Treasuries – remain inverted….is there anything else to say?  3 month rates yielding 4.5% while the 2 yr. is yielding 4.2%….the 10 yr. is yielding 3.48%….

US futures are down as the month begins…Dow futures down 135 pts, the S&P’s down 12, the Nasdaq lower by 14 and the Russell is down 5.  Everyone bracing for the FED commentary….well, maybe not bracing – that’s a bit dramatic, no?  Let’s be clear – no one should be surprised at all by what we are going to hear….rates are going up and they will remain up for longer.  Period – that’s the message……nothing more, nothing less….. But, the show is always fun to watch as they try to ‘trigger’ him and cause him to say the same thing 11 different ways….in the end – it is what it is….Rates are not going down and the FED is not pausing now or in March….May if we are lucky….and not even that is guaranteed.

European markets are all slightly higher…up between 0.1% and 0.6%..  Eurozone inflation on the top line appeared to slow more than estimates BUT the core measure remains sticky – (does that remind you of anywhere else????  Recall that last week’s PCE rose by 4.4% but when you added in Food and Energy it rose by 5% suggesting that the things that matter most to Americans remain elevated or ‘sticky’) ….And that stickiness in Europe is sure to heat up the debate at the ECB – where they are expected to raise rates tomorrow by 50 bps.

And it’s more earnings….but the truth is other than those that really miss – the focus will be on the FED….look for results from HUM, JCI, TMUS, MO, TMO, and after the bell – watch for META, MCK, COST, MET etc….

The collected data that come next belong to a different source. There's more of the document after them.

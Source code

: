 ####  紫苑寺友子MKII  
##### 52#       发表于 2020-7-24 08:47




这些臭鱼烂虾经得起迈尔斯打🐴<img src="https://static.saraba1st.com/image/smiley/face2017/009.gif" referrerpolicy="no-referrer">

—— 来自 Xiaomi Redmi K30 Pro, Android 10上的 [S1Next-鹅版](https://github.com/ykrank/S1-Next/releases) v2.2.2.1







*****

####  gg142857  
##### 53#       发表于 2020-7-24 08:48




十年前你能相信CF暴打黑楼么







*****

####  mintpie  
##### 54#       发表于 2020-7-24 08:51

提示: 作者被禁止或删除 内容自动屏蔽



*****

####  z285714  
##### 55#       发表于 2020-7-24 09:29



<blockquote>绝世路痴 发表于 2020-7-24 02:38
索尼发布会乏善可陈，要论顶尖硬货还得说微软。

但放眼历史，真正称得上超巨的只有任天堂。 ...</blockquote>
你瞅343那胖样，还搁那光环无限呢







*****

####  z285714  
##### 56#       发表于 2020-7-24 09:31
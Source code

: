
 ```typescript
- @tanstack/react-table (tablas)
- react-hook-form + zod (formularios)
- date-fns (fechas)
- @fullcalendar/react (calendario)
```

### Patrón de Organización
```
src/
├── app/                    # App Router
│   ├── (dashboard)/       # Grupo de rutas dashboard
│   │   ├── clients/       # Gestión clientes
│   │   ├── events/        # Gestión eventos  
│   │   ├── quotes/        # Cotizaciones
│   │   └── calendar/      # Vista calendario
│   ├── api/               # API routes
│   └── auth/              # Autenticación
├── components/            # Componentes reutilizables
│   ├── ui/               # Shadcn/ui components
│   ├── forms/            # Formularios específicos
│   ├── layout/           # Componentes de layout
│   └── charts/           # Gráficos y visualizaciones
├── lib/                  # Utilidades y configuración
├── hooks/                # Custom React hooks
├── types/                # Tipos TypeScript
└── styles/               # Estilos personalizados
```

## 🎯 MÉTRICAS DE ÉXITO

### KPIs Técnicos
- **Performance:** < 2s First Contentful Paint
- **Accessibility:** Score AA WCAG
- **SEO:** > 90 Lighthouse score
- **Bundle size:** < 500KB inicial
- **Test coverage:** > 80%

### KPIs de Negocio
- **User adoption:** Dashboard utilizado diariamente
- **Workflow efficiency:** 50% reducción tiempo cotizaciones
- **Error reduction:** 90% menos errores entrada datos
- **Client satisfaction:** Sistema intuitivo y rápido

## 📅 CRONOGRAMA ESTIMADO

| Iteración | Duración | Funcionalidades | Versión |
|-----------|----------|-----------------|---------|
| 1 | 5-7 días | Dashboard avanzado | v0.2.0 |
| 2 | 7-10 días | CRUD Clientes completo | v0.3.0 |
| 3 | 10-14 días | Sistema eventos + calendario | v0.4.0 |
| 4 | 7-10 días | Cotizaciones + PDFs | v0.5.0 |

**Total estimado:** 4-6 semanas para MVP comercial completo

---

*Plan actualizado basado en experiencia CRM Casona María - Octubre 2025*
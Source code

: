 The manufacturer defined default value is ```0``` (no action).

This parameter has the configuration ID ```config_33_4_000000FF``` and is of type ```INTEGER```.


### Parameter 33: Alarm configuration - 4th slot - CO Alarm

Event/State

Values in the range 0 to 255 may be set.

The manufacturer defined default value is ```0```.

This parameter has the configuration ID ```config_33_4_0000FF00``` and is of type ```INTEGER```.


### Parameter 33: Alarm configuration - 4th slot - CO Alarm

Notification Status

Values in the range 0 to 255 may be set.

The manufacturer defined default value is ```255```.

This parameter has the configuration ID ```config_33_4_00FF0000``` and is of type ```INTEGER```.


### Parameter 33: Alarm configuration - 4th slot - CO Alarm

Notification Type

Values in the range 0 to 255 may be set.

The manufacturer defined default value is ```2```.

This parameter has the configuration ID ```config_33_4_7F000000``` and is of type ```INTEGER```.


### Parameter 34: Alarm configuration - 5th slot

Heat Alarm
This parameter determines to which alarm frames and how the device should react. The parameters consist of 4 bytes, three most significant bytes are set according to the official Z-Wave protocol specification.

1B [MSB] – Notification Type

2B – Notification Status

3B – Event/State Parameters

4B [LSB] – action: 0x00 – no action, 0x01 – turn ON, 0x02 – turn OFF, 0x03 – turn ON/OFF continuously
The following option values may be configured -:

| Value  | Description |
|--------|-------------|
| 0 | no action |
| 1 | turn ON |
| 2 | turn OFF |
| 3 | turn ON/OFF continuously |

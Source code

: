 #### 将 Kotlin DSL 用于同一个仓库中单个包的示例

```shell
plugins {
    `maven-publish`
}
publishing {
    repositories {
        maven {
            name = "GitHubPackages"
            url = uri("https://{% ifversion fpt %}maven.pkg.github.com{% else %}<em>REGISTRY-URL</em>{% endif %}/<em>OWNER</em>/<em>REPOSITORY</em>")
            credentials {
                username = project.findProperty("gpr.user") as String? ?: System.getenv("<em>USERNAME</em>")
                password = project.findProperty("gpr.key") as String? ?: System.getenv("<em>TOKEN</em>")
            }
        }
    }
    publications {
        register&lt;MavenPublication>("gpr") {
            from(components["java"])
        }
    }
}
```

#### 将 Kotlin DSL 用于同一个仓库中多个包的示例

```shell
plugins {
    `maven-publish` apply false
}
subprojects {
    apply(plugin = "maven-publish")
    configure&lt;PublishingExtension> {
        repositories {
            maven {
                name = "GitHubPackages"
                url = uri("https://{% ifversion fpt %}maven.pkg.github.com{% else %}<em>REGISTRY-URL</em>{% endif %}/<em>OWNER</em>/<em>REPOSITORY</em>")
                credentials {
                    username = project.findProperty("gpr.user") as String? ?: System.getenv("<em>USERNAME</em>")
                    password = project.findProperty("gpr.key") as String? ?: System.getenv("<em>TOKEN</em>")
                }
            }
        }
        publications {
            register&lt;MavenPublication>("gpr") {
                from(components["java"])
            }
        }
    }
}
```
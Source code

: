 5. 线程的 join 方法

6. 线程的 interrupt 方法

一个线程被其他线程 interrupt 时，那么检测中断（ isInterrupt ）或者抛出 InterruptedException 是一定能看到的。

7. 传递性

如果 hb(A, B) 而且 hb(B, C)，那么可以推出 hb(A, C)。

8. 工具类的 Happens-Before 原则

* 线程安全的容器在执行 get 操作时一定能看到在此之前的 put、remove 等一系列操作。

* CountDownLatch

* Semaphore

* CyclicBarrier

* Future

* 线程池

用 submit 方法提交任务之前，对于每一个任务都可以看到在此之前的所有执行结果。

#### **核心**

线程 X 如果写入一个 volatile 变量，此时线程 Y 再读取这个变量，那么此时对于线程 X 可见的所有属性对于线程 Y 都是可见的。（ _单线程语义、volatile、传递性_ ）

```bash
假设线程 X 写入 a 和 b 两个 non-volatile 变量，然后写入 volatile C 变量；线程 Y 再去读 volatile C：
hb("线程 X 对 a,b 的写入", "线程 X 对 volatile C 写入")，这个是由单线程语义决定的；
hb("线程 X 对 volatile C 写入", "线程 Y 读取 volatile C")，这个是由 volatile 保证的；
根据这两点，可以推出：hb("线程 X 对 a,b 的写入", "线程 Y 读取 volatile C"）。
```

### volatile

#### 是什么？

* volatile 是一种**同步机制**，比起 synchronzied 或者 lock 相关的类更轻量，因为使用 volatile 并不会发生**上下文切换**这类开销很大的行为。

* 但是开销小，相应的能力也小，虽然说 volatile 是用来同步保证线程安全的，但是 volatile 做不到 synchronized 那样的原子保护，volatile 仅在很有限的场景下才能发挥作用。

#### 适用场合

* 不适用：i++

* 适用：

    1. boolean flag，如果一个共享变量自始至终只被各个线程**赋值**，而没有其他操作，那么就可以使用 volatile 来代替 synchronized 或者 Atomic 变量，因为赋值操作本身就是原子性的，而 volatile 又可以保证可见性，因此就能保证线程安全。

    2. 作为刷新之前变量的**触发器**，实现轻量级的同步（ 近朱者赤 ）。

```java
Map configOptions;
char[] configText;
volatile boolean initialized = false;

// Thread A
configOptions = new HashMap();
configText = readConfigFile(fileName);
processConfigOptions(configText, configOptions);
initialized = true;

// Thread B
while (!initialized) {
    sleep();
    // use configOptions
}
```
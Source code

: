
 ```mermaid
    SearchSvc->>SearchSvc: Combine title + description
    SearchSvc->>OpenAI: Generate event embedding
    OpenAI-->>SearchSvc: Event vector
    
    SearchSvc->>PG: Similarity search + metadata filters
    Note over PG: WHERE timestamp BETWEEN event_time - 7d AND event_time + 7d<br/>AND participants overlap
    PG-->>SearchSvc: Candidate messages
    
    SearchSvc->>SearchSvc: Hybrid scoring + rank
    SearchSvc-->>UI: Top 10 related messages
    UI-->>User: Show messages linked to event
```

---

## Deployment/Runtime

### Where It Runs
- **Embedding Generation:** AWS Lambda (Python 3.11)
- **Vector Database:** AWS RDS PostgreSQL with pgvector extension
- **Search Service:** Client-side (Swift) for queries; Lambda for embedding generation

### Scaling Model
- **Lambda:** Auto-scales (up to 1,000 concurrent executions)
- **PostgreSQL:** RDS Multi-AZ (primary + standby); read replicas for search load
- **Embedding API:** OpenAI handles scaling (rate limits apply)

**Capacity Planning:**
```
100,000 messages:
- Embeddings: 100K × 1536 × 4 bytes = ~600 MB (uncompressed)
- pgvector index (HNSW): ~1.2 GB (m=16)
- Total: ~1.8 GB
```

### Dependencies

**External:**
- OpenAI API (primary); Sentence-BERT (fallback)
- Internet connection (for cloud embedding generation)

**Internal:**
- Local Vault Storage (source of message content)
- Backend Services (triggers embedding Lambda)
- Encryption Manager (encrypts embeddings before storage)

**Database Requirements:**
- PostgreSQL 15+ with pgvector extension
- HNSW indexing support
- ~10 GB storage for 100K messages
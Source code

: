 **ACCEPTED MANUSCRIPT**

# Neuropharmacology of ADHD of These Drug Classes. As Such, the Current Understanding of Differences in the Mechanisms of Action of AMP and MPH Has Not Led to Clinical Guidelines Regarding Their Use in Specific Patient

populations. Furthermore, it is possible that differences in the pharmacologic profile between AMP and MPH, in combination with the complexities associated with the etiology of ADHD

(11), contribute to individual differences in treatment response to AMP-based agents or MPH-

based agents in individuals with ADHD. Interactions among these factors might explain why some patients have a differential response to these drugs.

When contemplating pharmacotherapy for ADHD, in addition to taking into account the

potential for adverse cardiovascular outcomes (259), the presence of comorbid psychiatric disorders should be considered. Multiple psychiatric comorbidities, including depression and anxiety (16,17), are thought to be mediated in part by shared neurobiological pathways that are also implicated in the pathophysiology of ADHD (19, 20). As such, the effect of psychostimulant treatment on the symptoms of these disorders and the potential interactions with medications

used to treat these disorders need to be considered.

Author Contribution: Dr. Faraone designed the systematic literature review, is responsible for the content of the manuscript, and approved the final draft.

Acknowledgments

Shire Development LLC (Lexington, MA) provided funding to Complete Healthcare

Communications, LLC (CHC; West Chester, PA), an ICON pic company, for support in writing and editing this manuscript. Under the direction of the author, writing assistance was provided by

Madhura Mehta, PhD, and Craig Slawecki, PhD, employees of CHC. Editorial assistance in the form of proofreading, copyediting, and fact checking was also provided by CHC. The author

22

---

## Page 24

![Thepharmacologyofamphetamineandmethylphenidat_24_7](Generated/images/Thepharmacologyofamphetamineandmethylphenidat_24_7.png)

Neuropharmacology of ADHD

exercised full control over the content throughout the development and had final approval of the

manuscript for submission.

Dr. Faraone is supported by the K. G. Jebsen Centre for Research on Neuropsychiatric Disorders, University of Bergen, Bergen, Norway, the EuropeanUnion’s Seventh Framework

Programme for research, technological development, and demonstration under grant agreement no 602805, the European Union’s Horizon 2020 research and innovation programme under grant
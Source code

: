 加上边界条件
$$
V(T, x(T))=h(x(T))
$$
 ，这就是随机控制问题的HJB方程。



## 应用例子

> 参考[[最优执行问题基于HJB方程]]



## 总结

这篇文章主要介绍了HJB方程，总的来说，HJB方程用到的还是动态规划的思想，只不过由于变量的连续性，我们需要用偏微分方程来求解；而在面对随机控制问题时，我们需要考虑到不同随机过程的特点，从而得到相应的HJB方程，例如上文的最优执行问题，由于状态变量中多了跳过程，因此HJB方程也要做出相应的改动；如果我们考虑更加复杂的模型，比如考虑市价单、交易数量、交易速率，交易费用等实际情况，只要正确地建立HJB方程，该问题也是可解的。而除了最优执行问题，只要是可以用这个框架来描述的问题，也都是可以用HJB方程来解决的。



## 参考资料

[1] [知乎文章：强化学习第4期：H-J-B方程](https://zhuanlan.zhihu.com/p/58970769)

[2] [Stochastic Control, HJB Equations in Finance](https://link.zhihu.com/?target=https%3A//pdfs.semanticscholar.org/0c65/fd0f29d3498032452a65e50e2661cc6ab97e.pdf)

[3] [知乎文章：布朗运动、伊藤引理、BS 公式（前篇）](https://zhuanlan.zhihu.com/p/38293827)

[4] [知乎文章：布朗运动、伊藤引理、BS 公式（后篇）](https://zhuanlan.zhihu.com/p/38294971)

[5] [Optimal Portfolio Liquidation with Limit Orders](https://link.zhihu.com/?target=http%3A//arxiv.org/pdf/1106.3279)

The S&P closed the day at 4076 – up 58 pts…and holding well above the trendline…..we are now close to kissing the next century mark – 4100….a level last seen in September of 2022.  We are about to see a golden cross happen – that is when the short term trendline pierces up and thru the long term trendline….and if that happens – it suggests further upside ahead….(technically) but the FED could disrupt it…..We will soon find out.    

Remember, you are a long term investor – build it and stick to the plan….trying to pick tops and bottoms is NOT what you do….it’s about building that strong foundation….dollar cost averaging into it and reinvesting all the divvy’s (unless of course you need the divvy’s as income…if not -put them back to work).   Don’t’ be afraid to buy your names on weakness (as long as the weakness is not a fundamental shift in the sector or the name). 

Take good care.

Chief Market Strategist
kpolcari@slatestone.com

 

Orecchiette w/Roasted Cauliflower and Sweet Sausage

Another simple yet delicious dish that you can make in about 45 mins.

For this you need: Chopped Garlic, cauliflower, onions, sweet sausage, s&p, olive oil, Fresh grated Parmegiana and the Orrechiette (little ear shaped pasta).

Preheat the oven to 450 degrees.

Toss the cauliflower in a bowl with fresh chopped garlic, olive oil and s&p. (just enough olive oil to coat – do not drown it)  Spread out the cauliflower on a cookie sheet and roast in the oven for about 30/40 mins.  You want it to just begin to turn golden in color.  Remove and set aside.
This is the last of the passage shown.